Because of El Nino warnings last year, Nairobi Governor Johnson Sakaja’s administration employed a team of 3,500 youths. Dubbed the Green Nairobi Team, they were tasked with unclogging and cleaning of drainages and garbage collection. But their best efforts have come a cropper. 

Evidently, existing infrastructure, even functioning at its optimal, is woefully inadequate in dealing with stormwaters of the magnitude currently being experienced. It is therefore infantile and contemptible to attempt to lay blame, after decades of gross neglect and arrant planning incompetence, on a single administration.

But such are the vicissitudes of life; that even the best laid plans can unravel when curveballs are thrown at us. Still, disasters of this sort should not preclude us from making plans. If anything, they should enable us to anticipate what the future portends and to preempt or at least ameliorate the repercussions. There are a number of issues that will need attention in the coming days.

The most obvious is the settlement of displaced Kenyans. There are areas in the country that are perennial floodplains.

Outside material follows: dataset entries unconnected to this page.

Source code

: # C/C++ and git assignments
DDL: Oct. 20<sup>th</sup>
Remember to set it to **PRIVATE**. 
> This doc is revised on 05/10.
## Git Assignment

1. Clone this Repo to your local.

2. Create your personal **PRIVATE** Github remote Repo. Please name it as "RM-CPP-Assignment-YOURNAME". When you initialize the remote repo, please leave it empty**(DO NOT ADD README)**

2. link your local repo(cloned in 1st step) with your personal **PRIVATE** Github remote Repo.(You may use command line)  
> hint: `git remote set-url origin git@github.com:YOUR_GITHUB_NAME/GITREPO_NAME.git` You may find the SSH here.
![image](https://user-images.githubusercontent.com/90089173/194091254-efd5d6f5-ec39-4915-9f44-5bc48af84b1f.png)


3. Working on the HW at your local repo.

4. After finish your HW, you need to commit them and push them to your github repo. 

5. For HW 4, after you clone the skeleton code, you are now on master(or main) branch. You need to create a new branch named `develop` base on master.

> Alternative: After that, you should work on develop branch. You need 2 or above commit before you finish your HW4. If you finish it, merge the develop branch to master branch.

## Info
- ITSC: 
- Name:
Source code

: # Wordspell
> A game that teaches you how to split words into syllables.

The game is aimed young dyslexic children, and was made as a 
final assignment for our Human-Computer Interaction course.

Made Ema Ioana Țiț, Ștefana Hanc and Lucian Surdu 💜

Dykes have been built in such areas to obviate the need to keep moving settlements to higher ground.

But the scale of current floods, spread across the country, means hundreds of thousands will have to be provided for even as efforts are made to resettle them on safer grounds. It may call for a nationwide operation the scale of which may be unprecedented.

Lunar landscapes

Second, the floods have wreaked havoc on the country’s infrastructure. Roads and railway lines have been washed away even as bridges have collapsed. The surfaces of many urban areas bear resemblance to lunar landscapes. It will take copious amounts of resources to restore this.

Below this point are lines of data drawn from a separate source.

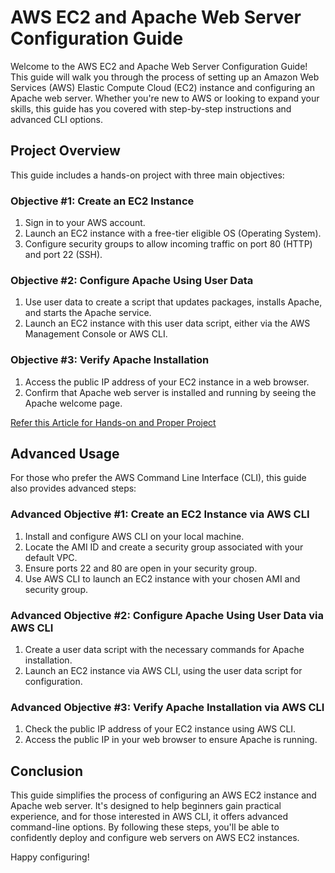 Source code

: # AWS EC2 and Apache Web Server Configuration Guide

Welcome to the AWS EC2 and Apache Web Server Configuration Guide! This guide will walk you through the process of setting up an Amazon Web Services (AWS) Elastic Compute Cloud (EC2) instance and configuring an Apache web server. Whether you're new to AWS or looking to expand your skills, this guide has you covered with step-by-step instructions and advanced CLI options.


## Project Overview

This guide includes a hands-on project with three main objectives:

### Objective #1: Create an EC2 Instance

1. Sign in to your AWS account.
2. Launch an EC2 instance with a free-tier eligible OS (Operating System).
3. Configure security groups to allow incoming traffic on port 80 (HTTP) and port 22 (SSH).

### Objective #2: Configure Apache Using User Data

1. Use user data to create a script that updates packages, installs Apache, and starts the Apache service.
2. Launch an EC2 instance with this user data script, either via the AWS Management Console or AWS CLI.

### Objective #3: Verify Apache Installation

1. Access the public IP address of your EC2 instance in a web browser.
2. Confirm that Apache web server is installed and running by seeing the Apache welcome page.


[Refer this Article for Hands-on and Proper Project](https://medium.com/@stephanietabares/hands-on-experience-with-aws-ec2-and-apache-web-server-configuration-6686a0efb6c4)

## Advanced Usage

For those who prefer the AWS Command Line Interface (CLI), this guide also provides advanced steps:

### Advanced Objective #1: Create an EC2 Instance via AWS CLI

1. Install and configure AWS CLI on your local machine.
2. Locate the AMI ID and create a security group associated with your default VPC.
3. Ensure ports 22 and 80 are open in your security group.
4. Use AWS CLI to launch an EC2 instance with your chosen AMI and security group.

### Advanced Objective #2: Configure Apache Using User Data via AWS CLI

1. Create a user data script with the necessary commands for Apache installation.
2. Launch an EC2 instance via AWS CLI, using the user data script for configuration.

### Advanced Objective #3: Verify Apache Installation via AWS CLI

1. Check the public IP address of your EC2 instance using AWS CLI.
2. Access the public IP in your web browser to ensure Apache is running.

## Conclusion

This guide simplifies the process of configuring an AWS EC2 instance and Apache web server. It's designed to help beginners gain practical experience, and for those interested in AWS CLI, it offers advanced command-line options. By following these steps, you'll be able to confidently deploy and configure web servers on AWS EC2 instances.

Happy configuring!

For a country struggling with debt, it may mean taking on yet more debt to deal with these national emergencies. For citizens, it means relief from the arduous tax regime may not be forthcoming this year.

Third, the floods may have thrown a spanner in the works regarding the government’s effort to attain food self-sufficiency. Most of the nation’s farmland is now under water. It is doubtful that a bumper harvest may obtain this year.

Whilst the Central Bank of Kenya has controlled inflation through the tightening of monetary policy, it may face challenges in containing supply side inflation. It is probable that food prices will rise resulting in headline inflation.

Further, it had been hoped that the US Federal Reserve would institute rate cuts by the start of this month. It has instead continued to hold the line on interest rates with no clear timelines on when the rate cuts may begin. For this reason, it may be expedient for the CBK to also follow suit and maintain the current high rate.